#### [PROBLEM DESCRIPTION]
The answer must consist of every line in the data that contains "примеры".

Stored data entries
◇ ◇ ◇
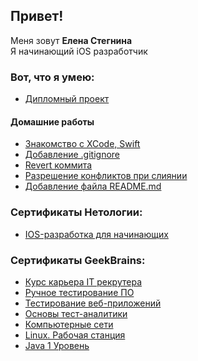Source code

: 
<h2>Привет!</h2> 
Меня зовут <b>Елена Стегнина</b></br>
Я начинающий iOS разработчик

<h3>Вот, что я умею:</h3>
<ul>
  <li><a href="https://github.com/StegninaES/navigation" target="_blank">Дипломный проект</a> </li>
</ul>

<h4>Домашние работы</h4>
<ul>
  <li><a href="https://github.com/StegninaES/ios-homeworks.git" target="_blank">Знакомство с XCode, Swift</a></li>
  <li><a href="https://github.com/StegninaES/hw-add-gitignore.git" target="_blank">Добавление .gitignore</a></li>
  <li><a href="https://github.com/StegninaES/hw-revert-commit.git" target="_blank">Revert коммита</a></li>
  <li><a href="https://github.com/StegninaES/hw-resolve-merge-conflicts.git" target="_blank">Разрешение конфликтов при слиянии</a></li>
  <li><a href="https://github.com/StegninaES/hw-add-readme-md.git" target="_blank">Добавление файла README.md</a></li>
</ul>



<h3>Сертификаты Нетологии:</h3>
<ul>
  <li><a href="https://github.com/StegninaES/StegninaES/blob/main/certificate.pdf" target="_blank">IOS-разработка для начинающих</a></li>
</ul>
<h3>Сертификаты GeekBrains:</h3>
<ul>
  <li><a href="https://github.com/StegninaES/StegninaES/blob/main/Окончил%20курс%20«Карьера%20IT-рекрутера».pdf" target="_blank">Курс карьера IT рекрутера</a></li>
  <li><a href="https://github.com/StegninaES/StegninaES/blob/main/Ручное%20тестирование%20ПО.pdf" target="_blank">Ручное тестирование ПО</a></li>
  <li><a href="https://github.com/StegninaES/StegninaES/blob/main/Тестирование%20веб-приложений.pdf" target="_blank">Тестирование веб-приложений</a></li>
  <li><a href="https://github.com/StegninaES/StegninaES/blob/main/Основы%20тест-аналитики.pdf" target="_blank">Основы тест-аналитики</a></li>
  <li><a href="https://github.com/StegninaES/StegninaES/blob/main/Компьютерные%20сети.%20Интерактивный%20курс.pdf" target="_blank">Компьютерные сети</a></li>
   <li><a href="https://github.com/StegninaES/StegninaES/blob/main/Linux.%20Рабочая%20станция.pdf" target="_blank">Linux. Рабочая станция</a></li>
   <li><a href="https://https://github.com/StegninaES/StegninaES/blob/main/Java.%20Уровень%201.pdf" target="_blank">Java 1 Уровень</a></li>
  
</ul>
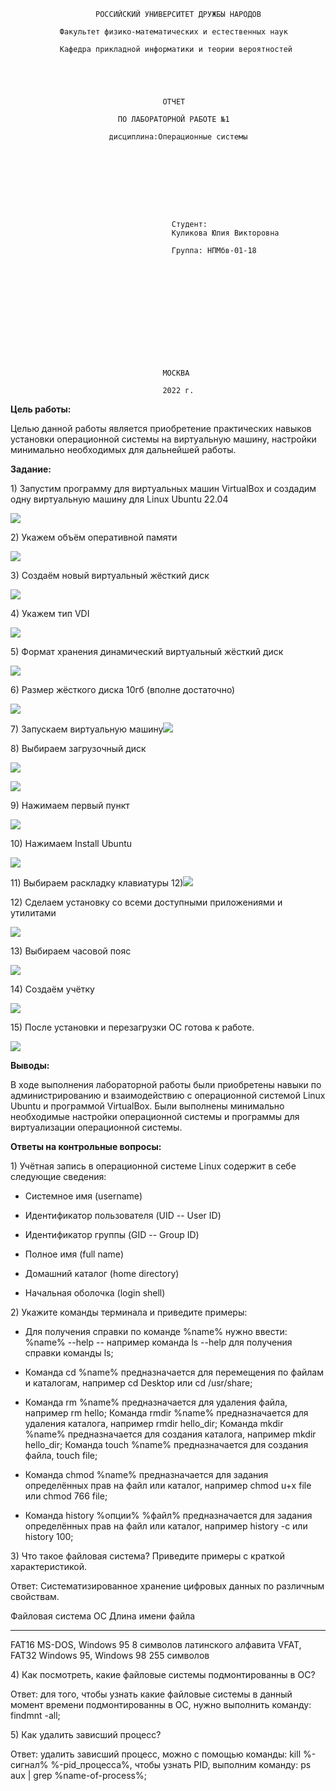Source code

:                        РОССИЙСКИЙ УНИВЕРСИТЕТ ДРУЖБЫ НАРОДОВ

               Факультет физико-математических и естественных наук

               Кафедра прикладной информатики и теории вероятностей





                                      ОТЧЕТ

                            ПО ЛАБОРАТОРНОЙ РАБОТЕ №1

                          дисциплина:Операционные системы		 









                                        Студент: 
                                        Куликова Юлия Викторовна                                 

                                        Группа: НПМбв-01-18                                      













                                      МОСКВА

                                      2022 г.

**Цель работы:**

Целью данной работы является приобретение практических навыков установки
операционной системы на виртуальную машину, настройки минимально
необходимых для дальнейшей работы.

**Задание:**

1\) Запустим программу для виртуальных машин VirtualBox и создадим одну
виртуальную машину для Linux Ubuntu 22.04

![](image1.png)

2\) Укажем объём оперативной памяти

![](image2.png)

3\) Создаём новый виртуальный жёсткий диск

![](image3.png)

4\) Укажем тип VDI

![](image4.png)

5\) Формат хранения динамический виртуальный жёсткий диск

![](media/image5.png)

6\) Размер жёсткого диска 10гб (вполне достаточно)

![](image6.png)

7\) Запускаем виртуальную
машину![](image7.png)

8\) Выбираем загрузочный диск

![](image8.png)

![](image9.png)

9\) Нажимаем первый пункт

![](image10.png)

10\) Нажимаем Install Ubuntu

![](image11.png)

11\) Выбираем раскладку клавиатуры
12)![](image12.png)

12\) Сделаем установку со всеми доступными приложениями и утилитами

![](image13.png)

13\) Выбираем часовой пояс

![](image14.png)

14\) Создаём учётку

![](image15.png)

15\) После установки и перезагрузки ОС готова к работе.

![](image16.png)

**Выводы:**

В ходе выполнения лабораторной работы были приобретены навыки по
администрированию и взаимодействию с операционной системой Linux Ubuntu
и программой VirtualBox. Были выполнены минимально необходимые настройки
операционной системы и программы для виртуализации операционной системы.

**Ответы на контрольные вопросы:**

1\) Учётная запись в операционной системе Linux содержит в себе
следующие сведения:

-   Системное имя (username)

-   Идентификатор пользователя (UID -- User ID)

-   Идентификатор группы (GID -- Group ID)

-   Полное имя (full name)

-   Домашний каталог (home directory)

-   Начальная оболочка (login shell)

2\) Укажите команды терминала и приведите примеры:

-   Для получения справки по команде %name% нужно ввести: %name% \--help
    -- например команда ls --help для получения справки команды ls;

-   Команда cd %name% предназначается для перемещения по файлам и
    каталогам, например cd Desktop или cd /usr/share;

-   Команда rm %name% предназначается для удаления файла, например rm
    hello; Команда rmdir %name% предназначается для удаления каталога,
    например rmdir hello\_dir; Команда mkdir %name% предназначается для
    создания каталога, например mkdir hello\_dir; Команда touch %name%
    предназначается для создания файла, touch file;

-   Команда chmod %name% предназначается для задания определённых прав
    на файл или каталог, например chmod u+x file или chmod 766 file;

-   Команда history %опции% %файл% предназначается для задания
    определённых прав на файл или каталог, например history -c или
    history 100;

3\) Что такое файловая система? Приведите примеры с краткой
характеристикой.

Ответ: Систематизированное хранение цифровых данных по различным
свойствам.

  Файловая система   ОС                       Длина имени файла
  ------------------ ------------------------ --------------------------------
  FAT16              MS-DOS, Windows 95       8 символов латинского алфавита
  VFAT, FAT32        Windows 95, Windows 98   255 символов

4\) Как посмотреть, какие файловые системы подмонтированны в ОС?

Ответ: для того, чтобы узнать какие файловые системы в данный момент
времени подмонтированны в ОС, нужно выполнить команду: findmnt -all;

5\) Как удалить зависший процесс?

Ответ: удалить зависший процесс, можно с помощью команды: kill %-сигнал%
%-pid\_процесса%, чтобы узнать PID, выполним команду: ps aux \| grep
%name-of-process%;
◇ ◇ ◇
#### [WRITTEN RESPONSE]
2\) Укажите команды терминала и приведите примеры:
3\) Что такое файловая система? Приведите примеры с краткой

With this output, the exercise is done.